Ernest Borgnine died today, Sunday July 8, 2012. He was 95yrs old.
After my Dad died, I had a greater appreciation for death. That is to say, I had a greater understanding for the grief that overwhelms those dealing with the loss. My Dad’s death also changed the way I looked at the overwhelming responses from the public when a celebrity dies.
When my Dad died, I wanted the world to stop and mourn with me. When I see the world mourn the loss of those in the public eye, my heart aches for the families dealing the loss of their own loved one, unknown to the public.
That being said there are some people within the public eye that do mean a great deal to me. Ernest Borgnine was one of those people.
“YOU DON’T KNOW WHO ERNEST BORGNINE IS?!” My sister exclaimed.
I do not remember if she was talking to me by phone, email, or handwritten letter. I simply remember the exclamation. I also remember she mentioned McHale’s Navy, and I immediately knew to whom she was referring.
It was no use though. My older sister (by 10yrs) did not appreciate my momentary lapse. My attempts to convince her I was very familiar with Ernest were unsuccessful.
About a week later, I received a card from my sister. Inside the card I found a picture. I laughed out loud.
My sister snapped the picture in the Summer of 1991. She was living in California at the time, and she and her husband attended an air show. Ernest was the host.
The picture my sister mailed me so many years ago hangs on my fridge. Some people have mistaken Ernest for my Dad, which is one reason why I think I was always drawn to Ernest.
Like Ernest, my Dad was a military man. Like Ernest, my Dad was a robust man. Like Ernest, my Dad lit up a room with his smile and his deep voice. Unlike Ernest, my Dad didn’t age quite so well, dying 30yrs younger than Ernest.
My Dad would have celebrated his 83rd birthday this year, while Ernest celebrated his 95th. Because my Dad did not age as gracefully as Ernest, the picture of my Dad taken in the Summer of 1993 resembles the 1991 picture of Ernest, though Ernest is 12yrs his senior.
I’m not going to write about Ernest’s acting history or list the films and television shows in which he appeared and/or starred. I’m writing this post because I admired the man. [You can access the AP news story here.]

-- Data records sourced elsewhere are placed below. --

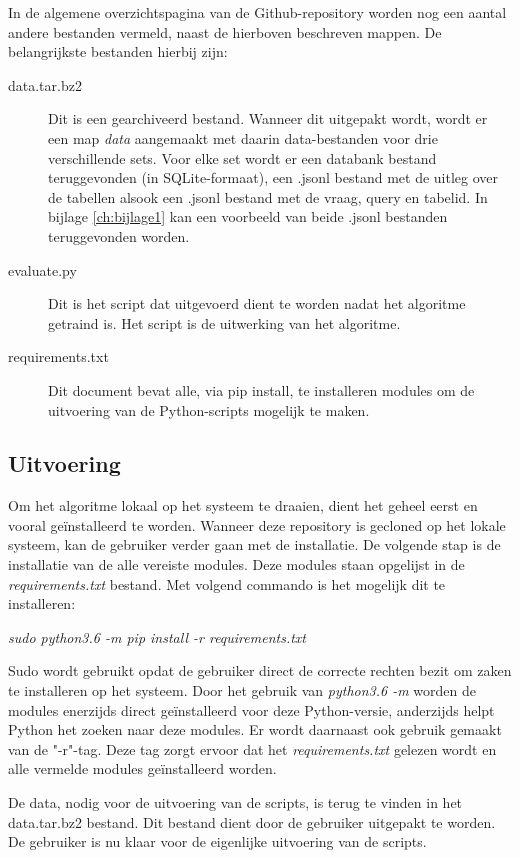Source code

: In de algemene overzichtspagina van de Github-repository worden nog een aantal andere bestanden vermeld, naast de hierboven beschreven mappen. De belangrijkste bestanden hierbij zijn:
\begin{description}
	\item[data.tar.bz2] Dit is een gearchiveerd bestand. Wanneer dit uitgepakt wordt, wordt er een map \textit{data} aangemaakt met daarin data-bestanden voor drie verschillende sets. Voor elke set wordt er een databank bestand teruggevonden (in SQLite-formaat), een .jsonl bestand met de uitleg over de tabellen alsook een .jsonl bestand met de vraag, query en tabelid. In bijlage \ref{ch:bijlage1} kan een voorbeeld van beide .jsonl bestanden teruggevonden worden.
	\item[evaluate.py] Dit is het script dat uitgevoerd dient te worden nadat het algoritme getraind is. Het script is de uitwerking van het algoritme.
	\item[requirements.txt] Dit document bevat alle, via pip install, te installeren modules om de uitvoering van de Python-scripts mogelijk te maken.
\end{description}

\subsection{Uitvoering}

Om het algoritme lokaal op het systeem te draaien, dient het geheel eerst en vooral geïnstalleerd te worden. Wanneer deze repository is gecloned op het lokale systeem, kan de gebruiker verder gaan met de installatie. De volgende stap is de installatie van de alle vereiste modules. Deze modules staan opgelijst in de \textit{requirements.txt} bestand. Met volgend commando is het mogelijk dit te installeren:
\begin{center}
	\textit{sudo python3.6 -m pip install -r requirements.txt}
\end{center}
Sudo wordt gebruikt opdat de gebruiker direct de correcte rechten bezit om zaken te installeren op het systeem. Door het gebruik van \textit{python3.6 -m} worden de modules enerzijds direct geïnstalleerd voor deze Python-versie, anderzijds helpt Python het zoeken naar deze modules. Er wordt daarnaast ook gebruik gemaakt van de "-r"-tag. Deze tag zorgt ervoor dat het \textit{requirements.txt} gelezen wordt en alle vermelde modules geïnstalleerd worden.

De data, nodig voor de uitvoering van de scripts, is terug te vinden in het data.tar.bz2 bestand. Dit bestand dient door de gebruiker uitgepakt te worden. De gebruiker is nu klaar voor de eigenlijke uitvoering van de scripts.

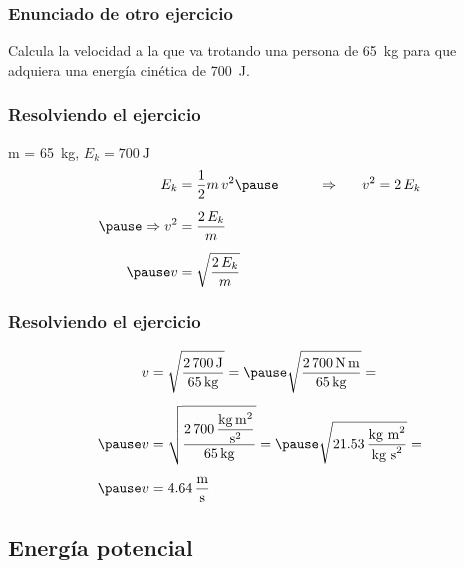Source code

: \documentclass[14pt]{beamer}
\begin{document}
\begin{frame}
\frametitle{Enunciado de otro ejercicio}
Calcula la velocidad a la que va trotando una persona de \SI{65}{\kilo\gram} para que adquiera una energía cinética de \SI{700}{\joule}.
\end{frame}
\begin{frame}
\frametitle{Resolviendo el ejercicio}
\vspace*{-1cm}
 \pause m = \SI{65}{\kilo\gram}, \pause $E_{k} = \SI{700}{\joule}$
\\
\bigskip
\pause
{}
\begin{eqnarray*}
\begin{aligned}
E_{k} &= \dfrac{1}{2} m \, v^{2} \pause \hspace{1cm} \Rightarrow \hspace{0.5cm} \, v^{2} = 2 \, E_{k} \\[0.5em] \pause
\Rightarrow v^{2} &= \dfrac{2 \, E_{k}}{m} \\[0.5em] \pause
v &= \sqrt{\dfrac{2 \, E_{k}}{m}}
\end{aligned}
\end{eqnarray*}
\end{frame}
\begin{frame}
\frametitle{Resolviendo el ejercicio}
\pause
\begin{eqnarray*}
\begin{aligned}
v &= \sqrt{\dfrac{2 \, \SI{700}{\joule}}{\SI{65}{\kilo\gram}}} = \pause \sqrt{\dfrac{2 \, \SI{700}{\newton\meter}}{\SI{65}{\kilo\gram}}} = \\[0.5em]\pause 
v &= \sqrt{\dfrac{\displaystyle 2 \, \SI[per-mode=fraction]{700}{\kilo\gram\square\meter\per\square\second}}{\SI{65}{\kilo\gram}}} = \pause \sqrt{\num{21.53} \, \dfrac{\text{kg m}^{2}}{\text{kg s}^{2}}} = \\[0.5em] \pause
v &= \SI[per-mode=fraction]{4.64}{\meter\per\second}
\end{aligned}
\end{eqnarray*}
\end{frame}    

\subsection{Energía potencial}
\end{document}
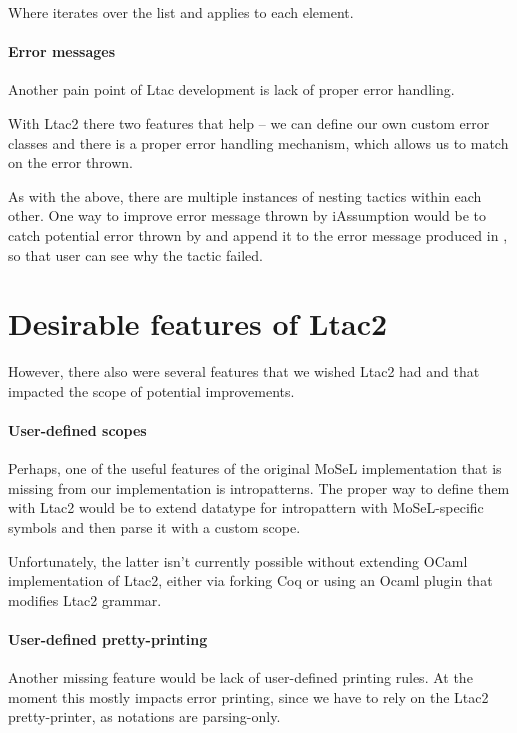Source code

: Where  iterates over the list and applies  to each element.

\paragraph{Error messages}

Another pain point of Ltac development is lack of proper error handling.

With Ltac2 there two features that help -- we can define our own custom error classes and there is a proper error handling mechanism, which allows us to match on the error thrown.

As with the  above, there are multiple instances of nesting tactics within each other.
One way to improve error message thrown by iAssumption would be to catch potential error thrown by  and append it to the error message produced in , so that user can see why the tactic failed.

\section{Desirable features of Ltac2}

However, there also were several features that we wished Ltac2 had and that impacted the scope of potential improvements.

\paragraph{User-defined scopes}

Perhaps, one of the useful features of the original MoSeL implementation that is missing from our implementation is intropatterns.
The proper way to define them with Ltac2 would be to extend datatype for intropattern with MoSeL-specific symbols and then parse it with a custom scope.

Unfortunately, the latter isn't currently possible without extending OCaml implementation of Ltac2, either via forking Coq or using an Ocaml plugin that modifies Ltac2 grammar.

\paragraph{User-defined pretty-printing}
Another missing feature would be lack of user-defined printing rules.
At the moment this mostly impacts error printing, since we have to rely on the Ltac2 pretty-printer, as notations are parsing-only.


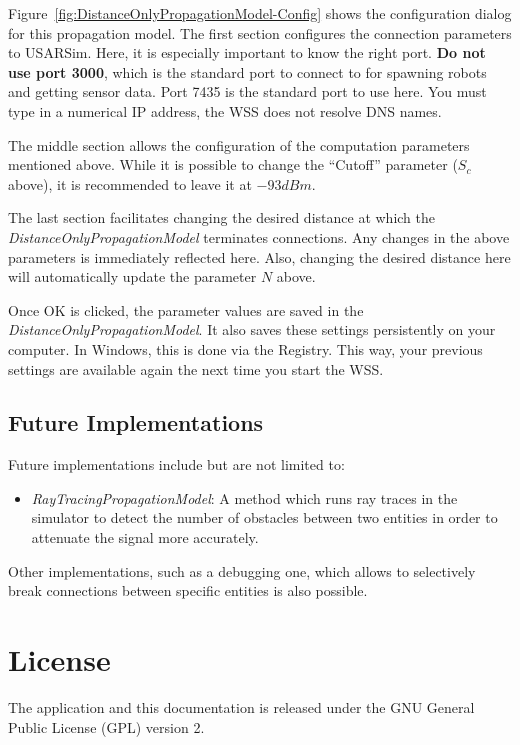 \documentclass[11pt,a4paper]{article}
\begin{document}
Figure~\ref{fig:DistanceOnlyPropagationModel-Config} shows the configuration dialog for this propagation model. The first section configures the connection parameters to USARSim. Here, it is especially important to know the right port. \textbf{Do not use port 3000}, which is the standard port to connect to for spawning robots and getting sensor data. Port 7435 is the standard port to use here. You must type in a numerical IP address, the WSS does not resolve DNS names.

The middle section allows the configuration of the computation parameters mentioned above. While it is possible to change the ``Cutoff'' parameter ($S_c$ above), it is recommended to leave it at $-93dBm$.

The last section facilitates changing the desired distance at which the \emph{DistanceOnlyPropagationModel} terminates connections. Any changes in the above parameters is immediately reflected here. Also, changing the desired distance here will automatically update the parameter $N$ above.

Once OK is clicked, the parameter values are saved in the \emph{DistanceOnlyPropagationModel}. It also saves these settings persistently on your computer. In Windows, this is done via the Registry. This way, your previous settings are available again the next time you start the WSS.

\subsection{Future Implementations}

Future implementations include but are not limited to:
\begin{itemize}
	\item \emph{RayTracingPropagationModel}: A method which runs ray traces in the simulator to detect the number of obstacles between two entities in order to attenuate the signal more accurately.
\end{itemize}

Other implementations, such as a debugging one, which allows to selectively break connections between specific entities is also possible.

\section{License}

The application and this documentation is released under the GNU General Public License (GPL) version 2.
\end{document}
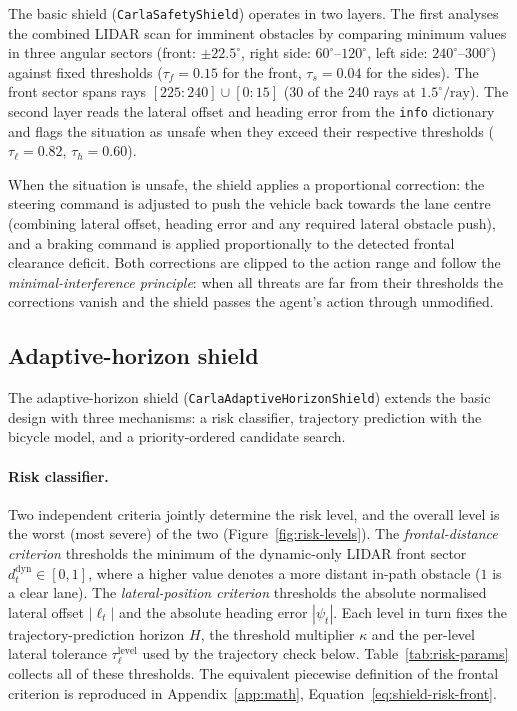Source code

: The basic shield (\texttt{CarlaSafetyShield}) operates in two layers. The first analyses the
combined LIDAR scan for imminent obstacles by comparing minimum values in three angular sectors
(front: \(\pm22.5^\circ\), right side: \(60^\circ\)--\(120^\circ\), left side:
\(240^\circ\)--\(300^\circ\)) against fixed thresholds (\(\tau_f = 0.15\) for the front,
\(\tau_s = 0.04\) for the sides). The front sector spans rays \([225{:}240] \cup [0{:}15]\)
(30 of the 240 rays at \(1.5^\circ/\text{ray}\)). The second layer reads the lateral offset
and heading error from the \texttt{info} dictionary and flags the situation as unsafe when they
exceed their respective thresholds (\(\tau_\ell = 0.82\), \(\tau_h = 0.60\)).

When the situation is unsafe, the shield applies a proportional correction: the steering command
is adjusted to push the vehicle back towards the lane centre (combining lateral offset, heading
error and any required lateral obstacle push), and a braking command is applied proportionally
to the detected frontal clearance deficit. Both corrections are clipped to the action range and
follow the \emph{minimal-interference principle}: when all threats are far from their thresholds
the corrections vanish and the shield passes the agent's action through unmodified.

\subsection{Adaptive-horizon shield}\label{sec:design-adaptive-shield}

The adaptive-horizon shield (\texttt{CarlaAdaptiveHorizonShield}) extends the basic design with
three mechanisms: a risk classifier, trajectory prediction with the bicycle model, and a
priority-ordered candidate search.

\paragraph{Risk classifier.}
Two independent criteria jointly determine the risk level, and the overall level is the worst
(most severe) of the two (Figure~\ref{fig:risk-levels}). The \emph{frontal-distance criterion}
thresholds the minimum of the dynamic-only LIDAR front sector \(d^{\mathrm{dyn}}_t\in[0,1]\), where
a higher value denotes a more distant in-path obstacle (\(1\) is a clear lane). The
\emph{lateral-position criterion} thresholds the absolute normalised lateral offset \(|\ell_t|\)
and the absolute heading error \(|\psi_t|\). Each level in turn fixes the trajectory-prediction
horizon \(H\), the threshold multiplier \(\kappa\) and the per-level lateral tolerance
\(\tau_\ell^{\mathrm{level}}\) used by the trajectory check below. Table~\ref{tab:risk-params}
collects all of these thresholds. The equivalent piecewise definition of the frontal criterion is
reproduced in Appendix~\ref{app:math}, Equation~\eqref{eq:shield-risk-front}.

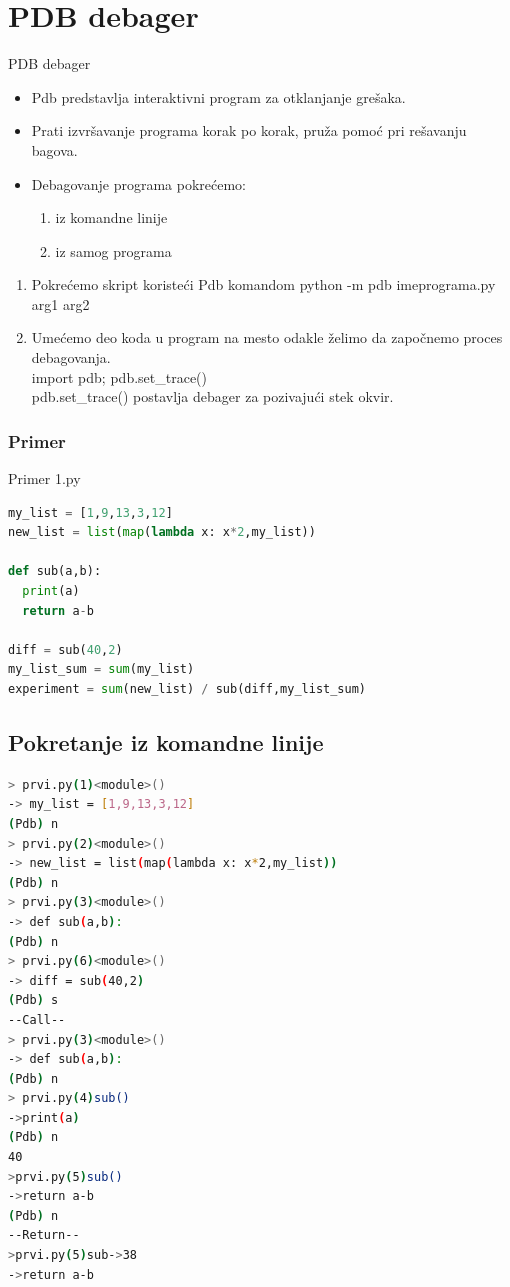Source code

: \documentclass{beamer}
\begin{document}
\section{PDB debager}
 \begin{frame}{PDB debager}
\begin{itemize}
\item Pdb predstavlja interaktivni program za otklanjanje grešaka.
\item Prati izvršavanje programa korak po korak, pruža pomoć pri rešavanju bagova.
\item Debagovanje programa pokrećemo:
\begin{enumerate}
\item iz komandne linije
\item iz samog programa
\end{enumerate}
\end{itemize}
\begin{enumerate}
\item Pokrećemo skript koristeći Pdb komandom {\color{blue}python -m pdb imeprograma.py arg1 arg2}
\item Umećemo deo koda u program na mesto odakle želimo da započnemo proces debagovanja.
\\ {\color{blue}import pdb; pdb.set\_trace()}
\\ {\color{blue}pdb.set\_trace()} postavlja debager za pozivajući stek okvir.
\end{enumerate}
\end{frame}
\begin{frame}[fragile] %
\frametitle{Primer}
\begin{exampleblock}{Primer 1.py}
  \begin{lstlisting}[language = python]
my_list = [1,9,13,3,12]
new_list = list(map(lambda x: x*2,my_list))

def sub(a,b):
  print(a)
  return a-b
  
diff = sub(40,2)
my_list_sum = sum(my_list)
experiment = sum(new_list) / sub(diff,my_list_sum)
   \end{lstlisting}
   \end{exampleblock}

\end{frame}
\subsection{Pokretanje iz komandne linije}
\begin{frame}[fragile]
\begin{lstlisting}[language = bash]
> prvi.py(1)<module>()
-> my_list = [1,9,13,3,12]
(Pdb) n
> prvi.py(2)<module>()
-> new_list = list(map(lambda x: x*2,my_list))
(Pdb) n
> prvi.py(3)<module>()
-> def sub(a,b):
(Pdb) n
> prvi.py(6)<module>()
-> diff = sub(40,2)
(Pdb) s
--Call--
> prvi.py(3)<module>()
-> def sub(a,b):
(Pdb) n
> prvi.py(4)sub()
->print(a)
(Pdb) n
40
>prvi.py(5)sub()
->return a-b
(Pdb) n
--Return--
>prvi.py(5)sub->38
->return a-b
\end{lstlisting}
\end{frame}
\end{document}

When I called my sister to tell her the news that Ernest died, I made the comment that Ernest always reminded me of Dad. I think it was an ah-ha moment for my sister. She quickly agreed with me, saying she wondered if that is why she liked him so much. Probably. That, and the fact that Ernest always smiled, greeted his fans, and supported the military. Just like my Dad.
Rest in peace, Ernest. The world lost a bit of light with your passing. If you see my Dad, I hope you’ll sit down with him and have a beer. I think the two of you would get along incredibly well.
“I don’t care whether a role is 10 minutes long or two hours, and I don’t care whether my name is up there on top, either. Matter of fact, I’d rather have someone else get top billing; then if the picture bombs, he gets the blame, not me.” Ernest Borgnine, January 1917 – July 2012.